For The Bible Tells Me So is about how deeply Christian parents respond and relate to their children when the child comes out of the closet and announces his or her sexual preference.  The story is told from the perspective of five normal, real-life adult homosexual children and their families.  The families struggle with love for the child and the competing desire to do the right Christian thing. A literal interpretation of the Bible, for example, would mean the child is bad, wrong and sinful in the eyes of God.  This DVD is important because it asks us to consider whether the Bible provides an excuse to judge and hate homosexuals.  Several Biblical experts and prominent citizens talk about how a literal interpretation of select phrases from the Bible leads to a gross misinterpretation.  As one of the experts says, “There’s nothing wrong with a 5th grade understanding of God as long as you’re in the 5th grade.”

Overview
The movie starts with 1977 video footage of Anita Bryant, the Christian activist and former beauty queen, singer and celebrity endorser of commercial products.  We see the magnificent Anita making anti gay statements.  She is wholesome, righteous, full of her Godly mission, and very sure of herself.  Then a gay guy in a suit calmly walks up to her and throws a cream pie right in her face.  A friend sitting next to Anita reminds her to forgive the pie thrower.  Visibly shaken and sometimes crying, Anita extends the typical Christian version of forgiveness.   “Father,” she says, “I ask him to be forgiven and that we love him and pray for him to be delivered from his deviant lifestyle, Father.”  The chance to witness such a perfect example of the ego-based act of forgiveness is reason enough to see this movie.  Through Anita we come to a new awareness, and it’s this:  ego-based forgiveness is actually a subtle act of attack and hate rather than the love and goodness it pretends to be.  Most of us routinely forgive from an I’m better than you or you’re the bad one posture.

Each child tells about the recognition of self as homosexual, how and when parents were told, and what happened next.  We meet Imogene and Victor Robinson.  Gene, their son, is now the first gay Episcopalian bishop in New Hampshire.  We meet the Brenda and David Poteat who have a lesbian daughter, Tonia.  David says when his children were born he made a prayer to God.  “God, please don’t let my son grow up to be a faggot and my daughter a slut.”  Then with tongue in cheek he tells us that God “didn’t do that.  He reversed it.”  Jane and Dick Gephardt’s lesbian daughter, Chrissy, talks about how she was worried her coming out might spoil her Dad’s campaign for president.  Phil and Randi Reitan’s youngest son, Jake, realized he was gay when he was in middle school.  When he told his parents, Phil said “it hit me so hard I felt like I had just had a death.”  And lastly we meet Mary Lou Wallner.  Her lesbian daughter, Anna, committed suicide after being rejected and troubled by her mother’s reaction to her coming out. 

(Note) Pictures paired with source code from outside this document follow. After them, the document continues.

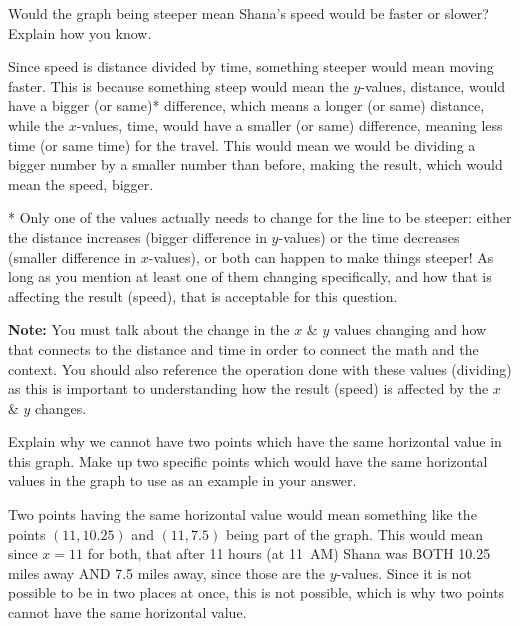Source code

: \documentclass[12pt]{ximera}
\begin{document}
\begin{problem}
Would the graph being steeper mean Shana's speed would be faster or slower? Explain how
you know.

\begin{freeResponse}
\end{freeResponse}

\begin{solution}
Since speed is distance divided by time, something steeper would mean moving faster.
This is because something steep would mean the $y$-values, distance, would have a
bigger (or same)* difference, which means a longer (or same) distance, while the
$x$-values, time, would have a smaller (or same) difference, meaning less time (or same
time) for the travel. This would mean we would be dividing a bigger number by a smaller
number than before, making the result, which would mean the speed, bigger.

* Only one of the values actually needs to change for the line to be steeper: either
the distance increases (bigger difference in $y$-values) or the time decreases (smaller
difference in $x$-values), or both can happen to make things steeper! As long as you
mention at least one of them changing specifically, and how that is affecting the
result (speed), that is acceptable for this question.

\textbf{Note:} You must talk about the change in the $x$ \& $y$ values changing and how
that connects to the distance and time in order to connect the math and the context.
You should also reference the operation done with these values (dividing) as this is
important to understanding how the result (speed) is affected by the $x$ \& $y$
changes.
\end{solution}
\end{problem}

\begin{problem}
Explain why we cannot have two points which have the same horizontal value in this
graph. Make up two specific points which would have the same horizontal values in the
graph to use as an example in your answer.

\begin{freeResponse}
\end{freeResponse}

\begin{solution}
Two points having the same horizontal value would mean something like the points
$(11, 10.25)$ and $(11, 7.5)$ being part of the graph. This would mean since $x = 11$
for both, that after 11 hours (at 11~AM) Shana was BOTH 10.25 miles away AND 7.5 miles
away, since those are the $y$-values. Since it is not possible to be in two places at
once, this is not possible, which is why two points cannot have the same horizontal
value.
\end{solution}
\end{problem}
\end{document}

All five stories are emotionally moving, but it’s Mary Lou’s story that makes you cry, and her story stays with you long after the movie is over.  Anna told her mother about her homosexuality when she was away in college.  Mary Lou wrote a letter back to her saying, “I will never accept you…what you’re doing is spiritually and morally wrong…and I will always hate this in you.”   At the time, Mary Lou’s opinion was strongly shaped by the church she was attending.  According to the church, homosexuality wasn’t just a sin; it was the sin of sins.  After her daughter’s death, Mary Lou began independently researching homosexuality.  She discovered that gay people are 3-7 times more likely to commit suicide.  They feel excluded.  They feel like God doesn’t want them.  They feel like there’s no place for them in the church.  “Now instead of taking the Bible literally, I have to take it in the context of the day in which it was written.  I believe differently than the way I was raised.”  Mary Lou still attends church, but it’s not the same church. 

Relevance
We know that love does not attack, and we know that love does not separate.  Therefore, if words from any source are interpreted in a way that justifies judgment and condemnation of our brothers and sisters, then our interpretation of those words must be mistaken.  The Bible has 6 or 7 verses that speak directly to homosexual conduct.  Picking out these highly selective passages draws attention away from the whole message of love and focuses on a minor flaw in the message.  It’s like looking at a tiny freckle and saying the freckle is what’s most important and most relevant about a whole person.  The word abomination, for example, is used in the Bible and is frequently quoted as God’s opinion about homosexual activity.  “If a man lies with another man, it’s an abomination.”  Yet modern day Biblical experts tell us that abomination needs to be re-interpreted within the context of the time in which it was used.  Our current interpretation of abomination means extreme disgust, hatred and loathing, but during Biblical times abomination referred to a violation of a ritual requirement, such as the ritual requirement of marriage.  The Bible also says that it’s an abomination to eat shrimp.  It’s an abomination to co-mingle crops.  It’s an abomination to weave linen and wool together.  All of these other literal interpretations of the word abomination have been deselected from our attention, forgotten and ignored. 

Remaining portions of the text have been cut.